Early in the day yesterday Carrie Pomerantz-Schwab from Charles Schwab INC and Barry Rand from AARP came on CNBC to talk about a new partnership to help people better prepare for retirement. In citing all sorts of grim statistics about how unprepared people are for retirement one in particular got me thinking, maybe flipped the switch on something. They said that only 55% are confident they know how much they will need to retire. Not know they will have enough but, as I read it, simply know what number they need to shoot for.
The math here is easy; the income you think you need in today’s dollars divided by 0.04 (assumes the 4% rule) and then do a little spreadsheet work to figure for a reasonable rate of inflation and then maybe an extra cushion for one-off events. That would tell you what you need.
Do you observe any problems or flaws in the above paragraph? It relies on being generally correct about three predictions for the future, depending on your age–the distant future. There is more than a little folly embedded here. On the first assumption; you don’t know what your life will be like in the future. On the second assumption; most people don’t know more than economists and economists are wrong an awful lot. The third assumption also ties into the vagaries of life.

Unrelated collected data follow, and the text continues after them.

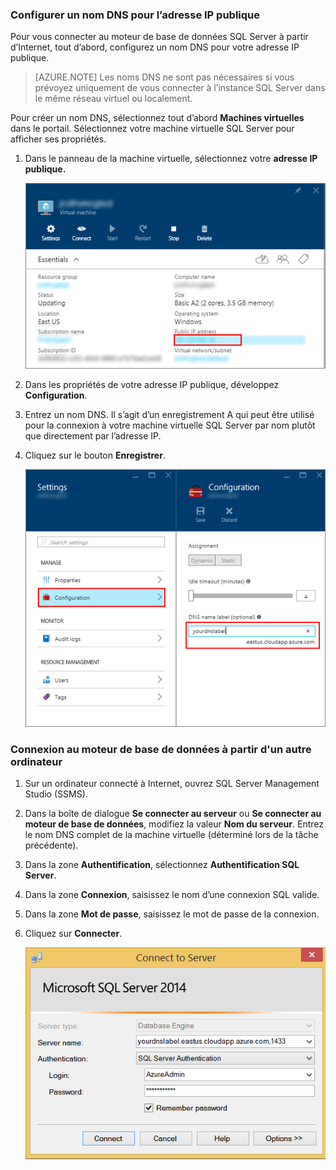 ### Configurer un nom DNS pour l’adresse IP publique

Pour vous connecter au moteur de base de données SQL Server à partir d’Internet, tout d’abord, configurez un nom DNS pour votre adresse IP publique.

> [AZURE.NOTE] Les noms DNS ne sont pas nécessaires si vous prévoyez uniquement de vous connecter à l’instance SQL Server dans le même réseau virtuel ou localement.

Pour créer un nom DNS, sélectionnez tout d’abord **Machines virtuelles** dans le portail. Sélectionnez votre machine virtuelle SQL Server pour afficher ses propriétés.

1. Dans le panneau de la machine virtuelle, sélectionnez votre **adresse IP publique.**

	![adresse IP publique](./media/virtual-machines-sql-server-connection-steps/rm-public-ip-address.png)

2. Dans les propriétés de votre adresse IP publique, développez **Configuration**.

3. Entrez un nom DNS. Il s’agit d’un enregistrement A qui peut être utilisé pour la connexion à votre machine virtuelle SQL Server par nom plutôt que directement par l’adresse IP.

4. Cliquez sur le bouton **Enregistrer**.

	![nom dns](./media/virtual-machines-sql-server-connection-steps/rm-dns-label.png)

### Connexion au moteur de base de données à partir d'un autre ordinateur

1. Sur un ordinateur connecté à Internet, ouvrez SQL Server Management Studio (SSMS).

2. Dans la boîte de dialogue **Se connecter au serveur** ou **Se connecter au moteur de base de données**, modifiez la valeur **Nom du serveur**. Entrez le nom DNS complet de la machine virtuelle (déterminé lors de la tâche précédente).

3. Dans la zone **Authentification**, sélectionnez **Authentification SQL Server**.

5. Dans la zone **Connexion**, saisissez le nom d’une connexion SQL valide.

6. Dans la zone **Mot de passe**, saisissez le mot de passe de la connexion.

7. Cliquez sur **Connecter**.

	![connecter ssms](./media/virtual-machines-sql-server-connection-steps/rm-ssms-connect.png)

<!---HONumber=AcomDC_0629_2016-->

The last ten years has been a great lesson about the folly of stock market return assumptions. The US stock market had “bad” decades in the 1930s, 1970s and the 2000s. Once is an accident, twice is a coincidence and three times is a trend (I attribute that one to Chris Berman). If you are retiring at the end of the 1990s (and presumably reducing equity exposure or volatility a little) or the end of the 2000s is a matter of luck; the vagaries of life.

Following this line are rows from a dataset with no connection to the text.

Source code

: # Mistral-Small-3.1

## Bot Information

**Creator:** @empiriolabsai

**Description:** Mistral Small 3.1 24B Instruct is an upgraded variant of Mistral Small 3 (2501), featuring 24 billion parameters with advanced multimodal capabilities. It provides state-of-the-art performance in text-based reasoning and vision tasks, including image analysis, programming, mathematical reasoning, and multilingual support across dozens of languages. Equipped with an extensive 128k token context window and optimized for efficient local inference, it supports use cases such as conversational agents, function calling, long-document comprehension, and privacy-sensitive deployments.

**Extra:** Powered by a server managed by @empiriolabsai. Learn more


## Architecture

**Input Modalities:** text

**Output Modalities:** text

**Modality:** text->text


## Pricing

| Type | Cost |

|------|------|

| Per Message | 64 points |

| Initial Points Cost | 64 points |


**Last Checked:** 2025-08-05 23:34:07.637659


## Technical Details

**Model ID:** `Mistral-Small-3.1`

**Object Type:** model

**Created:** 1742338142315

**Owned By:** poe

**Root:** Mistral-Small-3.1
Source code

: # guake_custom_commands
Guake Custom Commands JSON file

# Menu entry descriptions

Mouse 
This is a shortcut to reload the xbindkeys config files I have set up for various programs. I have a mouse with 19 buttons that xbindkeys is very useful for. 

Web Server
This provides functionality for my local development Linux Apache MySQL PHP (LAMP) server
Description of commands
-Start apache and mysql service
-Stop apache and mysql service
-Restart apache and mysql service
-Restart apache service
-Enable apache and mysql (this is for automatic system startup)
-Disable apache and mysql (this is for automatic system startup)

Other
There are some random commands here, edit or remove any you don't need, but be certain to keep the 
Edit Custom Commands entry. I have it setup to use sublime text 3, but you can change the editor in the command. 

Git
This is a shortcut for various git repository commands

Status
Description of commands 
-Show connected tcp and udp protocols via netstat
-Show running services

I guess I am saying more attention needs to be paid to the variables involved. This does not necessarily mean trying to predict your future so much as take to heart that every assumption could turn out to be very wrong. An annualized return of 5% versus an assumption of 6% combined with inflation of 4% versus an assumption of 3% doesn’t sound like too much of a difference but it would be a dealbreaker.

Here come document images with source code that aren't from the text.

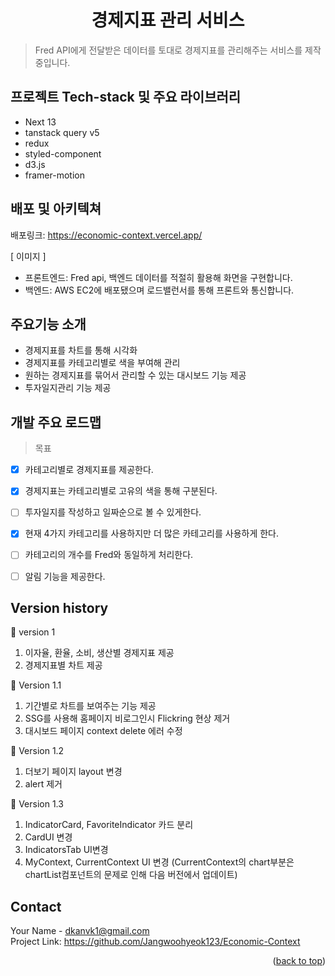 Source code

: <h1 align='center'>경제지표 관리 서비스</h1>

> Fred API에게 전달받은 데이터를 토대로 경제지표를 관리해주는 서비스를 제작중입니다.

## 프로젝트 Tech-stack 및 주요 라이브러리 

- Next 13
- tanstack query v5
- redux
- styled-component
- d3.js
- framer-motion


## 배포 및 아키텍쳐
배포링크: https://economic-context.vercel.app/

 [ 이미지 ]

- 프론트엔드: Fred api, 백엔드 데이터를 적절히 활용해 화면을 구현합니다. 
- 백엔드: AWS EC2에 배포됐으며 로드밸런서를 통해 프론트와 통신합니다.


## 주요기능 소개 

- 경제지표를 차트를 통해 시각화
- 경제지표를 카테고리별로 색을 부여해 관리
- 원하는 경제지표를 묶어서 관리할 수 있는 대시보드 기능 제공
- 투자일지관리 기능 제공


## 개발 주요 로드맵

> 목표
- [x] 카테고리별로 경제지표를 제공한다.
- [x] 경제지표는 카테고리별로 고유의 색을 통해 구분된다.
- [ ] 투자일지를 작성하고 일짜순으로 볼 수 있게한다.
- [x] 현재 4가지 카테고리를 사용하지만 더 많은 카테고리를 사용하게 한다. 
- [ ] 카테고리의 개수를 Fred와 동일하게 처리한다.
- [ ] 알림 기능을 제공한다.


## Version history

🦫 version 1
1. 이자율, 환율, 소비, 생산별 경제지표 제공
2. 경제지표별 차트 제공

🦫 Version 1.1
1. 기간별로 차트를 보여주는 기능 제공
2. SSG를 사용해 홈페이지 비로그인시 Flickring 현상 제거
3. 대시보드 페이지 context delete 에러 수정

🦫 Version 1.2 
1. 더보기 페이지 layout 변경
2. alert 제거 

🦫 Version 1.3
1. IndicatorCard, FavoriteIndicator 카드 분리
2. CardUI 변경
3. IndicatorsTab UI변경
4. MyContext, CurrentContext UI 변경 (CurrentContext의 chart부분은 chartList컴포넌트의 문제로 인해 다음 버전에서 업데이트)


<!-- CONTACT -->
## Contact

Your Name - dkanvk1@gmail.com</br>
Project Link: https://github.com/Jangwoohyeok123/Economic-Context

<p align="right">(<a href="#readme-top">back to top</a>)</p>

I don’t know what the stats are about how many people used to get pensions versus how many people now will not but we know that defined benefit plans are well on the way to extinction in business (and maybe on the way to failure for the various public pensions) to be replaced by defined contribution plans. There have not yet been that many people who’ve retired with 401ks and the majority of those who have did so in the last decade when domestic equity returns were lousy. In a way there is an argument to make that says defined contribution is an experiment that may or may not work out and there is evidence that the odds for success are not great.
So far this post probably seems like a downer but I don’t view it that way. In this instance we have a better chance of overcoming obstacles by really understanding what the obstacles are. A financial plan is a roadmap that is crucial in that it gives you something to measure against just with no guarantee for success.
Long time readers will know my philosophies (if that is the best word) related to living below your means, saving aggressively and finding a way to make money after you “retire” doing something you love and would do for free.
As far as investing around so much long term uncertainty, this can be as simple or as complicated as someone wants to make it. At the moment that the portfolio becomes an income source it has a certain value. The value at the time may be what you hoped for or not but there is no amount of hoping that can change the value or the reality that goes with that value. Understanding this form of potential denial like pulling $10,000 out of a portfolio that can only sustain $5000 can stave off one type of problem.
There are countless ways to have success in the stock market, this blog is about one belief on how to do that, but we have less control over our long term result than we do over our savings rate. Over the long term most people will be lucky to be somewhat close to whatever the market does during their investing lifetime. If you are worried about what the US market might (not) do during the remainder of your accumulation phase then maybe the answer is to pick another market or another few markets. After all what is the S&P 500 if not a country fund?